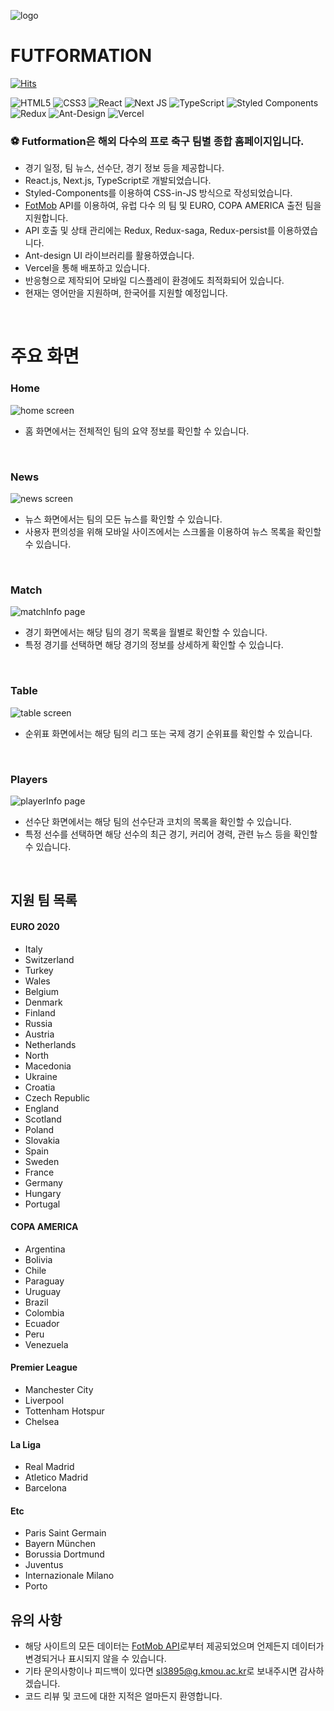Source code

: 
![logo](https://user-images.githubusercontent.com/65903404/124590801-869f9c80-de96-11eb-9fd0-cd9b68a7ce5c.png) 
# FUTFORMATION
[![Hits](https://hits.seeyoufarm.com/api/count/incr/badge.svg?url=https%3A%2F%2Fgithub.com%2Fmukjo96%2Ffutformation&count_bg=%231C2C5B&title_bg=%23555555&icon=&icon_color=%23E7E7E7&title=hits&edge_flat=false)](https://hits.seeyoufarm.com)

<img alt="HTML5" src="https://img.shields.io/badge/html5-%23E34F26.svg?style=for-the-badge&logo=html5&logoColor=white"/> <img alt="CSS3" src="https://img.shields.io/badge/css3-%231572B6.svg?style=for-the-badge&logo=css3&logoColor=white"/> <img alt="React" src="https://img.shields.io/badge/react-%2320232a.svg?style=for-the-badge&logo=react&logoColor=%2361DAFB"/> <img alt="Next JS" src="https://img.shields.io/badge/nextjs-%23000000.svg?style=for-the-badge&logo=next.js&logoColor=white"/> <img alt="TypeScript" src="https://img.shields.io/badge/typescript-%23007ACC.svg?style=for-the-badge&logo=typescript&logoColor=white"/> <img alt="Styled Components" src="https://img.shields.io/badge/styled--components-DB7093?style=for-the-badge&logo=styled-components&logoColor=white"/> <img alt="Redux" src="https://img.shields.io/badge/redux-%23593d88.svg?style=for-the-badge&logo=redux&logoColor=white"/> <img alt="Ant-Design" src="https://img.shields.io/badge/-AntDesign-%230170FE?style=for-the-badge&logo=ant-design&logoColor=white"/> <img alt="Vercel" src="https://img.shields.io/badge/vercel-%23000000.svg?style=for-the-badge&logo=vercel&logoColor=white"/>

### ⚽️ Futformation은 해외 다수의 프로 축구 팀별 종합 홈페이지입니다.<br/>
- 경기 일정, 팀 뉴스, 선수단, 경기 정보 등을 제공합니다.
- React.js, Next.js, TypeScript로 개발되었습니다.
- Styled-Components를 이용하여 CSS-in-JS 방식으로 작성되었습니다.
- [FotMob](https://www.fotmob.com/) API를 이용하여, 유럽 다수 의 팀 및 EURO, COPA AMERICA 출전 팀을 지원합니다.
- API 호출 및 상태 관리에는 Redux, Redux-saga, Redux-persist를 이용하였습니다.
- Ant-design UI 라이브러리를 활용하였습니다.
- Vercel을 통해 배포하고 있습니다.
- 반응형으로 제작되어 모바일 디스플레이 환경에도 최적화되어 있습니다.
- 현재는 영어만을 지원하며, 한국어를 지원할 예정입니다.
<br/>

# 주요 화면

### Home

![home screen](https://user-images.githubusercontent.com/65903404/124592719-b5b70d80-de98-11eb-82ad-3c51719fa679.png)
-  홈 화면에서는 전체적인 팀의 요약 정보를 확인할 수 있습니다.

<br/>

### News

![news screen](https://user-images.githubusercontent.com/65903404/124593342-7ccb6880-de99-11eb-8183-3ee7e9267315.png)

-   뉴스 화면에서는 팀의 모든 뉴스를 확인할 수 있습니다.
-  사용자 편의성을 위해 모바일 사이즈에서는 스크롤을 이용하여 뉴스 목록을 확인할 수 있습니다.

<br/>

### Match
![matchInfo page](https://user-images.githubusercontent.com/65903404/124593763-ffecbe80-de99-11eb-8b0f-8da942528dc6.png)

-   경기 화면에서는 해당 팀의 경기 목록을 월별로 확인할 수 있습니다.
-   특정 경기를 선택하면 해당 경기의 정보를 상세하게 확인할 수 있습니다.
<br/>

### Table

![table screen](https://user-images.githubusercontent.com/65903404/124594141-6a056380-de9a-11eb-95c1-da9e93b7a004.png)

-   순위표 화면에서는 해당 팀의 리그 또는 국제 경기 순위표를 확인할 수 있습니다. 

<br/>

### Players

![playerInfo page](https://user-images.githubusercontent.com/65903404/124594466-c8324680-de9a-11eb-82ab-d76e0a1b9114.png)

- 선수단 화면에서는 해당 팀의 선수단과 코치의 목록을 확인할 수 있습니다.
- 특정 선수를 선택하면 해당 선수의 최근 경기, 커리어 경력, 관련 뉴스 등을 확인할 수 있습니다.

<br/>

## 지원 팀 목록
#### EURO 2020
 - Italy
 - Switzerland
 - Turkey
 - Wales
 - Belgium
 - Denmark
 - Finland
 - Russia
 - Austria
 - Netherlands
 - North
 -  Macedonia
 -  Ukraine
 -  Croatia
 -  Czech Republic
 -  England
 - Scotland
 -  Poland
 -  Slovakia
 -  Spain
 -  Sweden
 -  France
 -  Germany
 -  Hungary
 -  Portugal
 #### COPA AMERICA
- Argentina
- Bolivia
- Chile
- Paraguay
- Uruguay
- Brazil
- Colombia
- Ecuador
- Peru
- Venezuela
#### Premier League
- Manchester City
- Liverpool
- Tottenham Hotspur
- Chelsea
#### La Liga
- Real Madrid
- Atletico Madrid
- Barcelona
#### Etc
- Paris Saint Germain
- Bayern München
- Borussia Dortmund
- Juventus
- Internazionale Milano
- Porto


## 유의 사항

- 해당 사이트의 모든 데이터는 [FotMob API](https://www.fotmob.com)로부터 제공되었으며 언제든지 데이터가 변경되거나 표시되지 않을 수 있습니다.
- 기타 문의사항이나 피드백이 있다면 [sl3895@g.kmou.ac.kr](sl3895@g.kmou.ac.kr)로 보내주시면 감사하겠습니다.
- 코드 리뷰 및 코드에 대한 지적은 얼마든지 환영합니다.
____________
Directions →
Search the listing for "EURO" and copy each line holding it.

Response to this exercise →
- [FotMob](https://www.fotmob.com/) API를 이용하여, 유럽 다수 의 팀 및 EURO, COPA AMERICA 출전 팀을 지원합니다.
#### EURO 2020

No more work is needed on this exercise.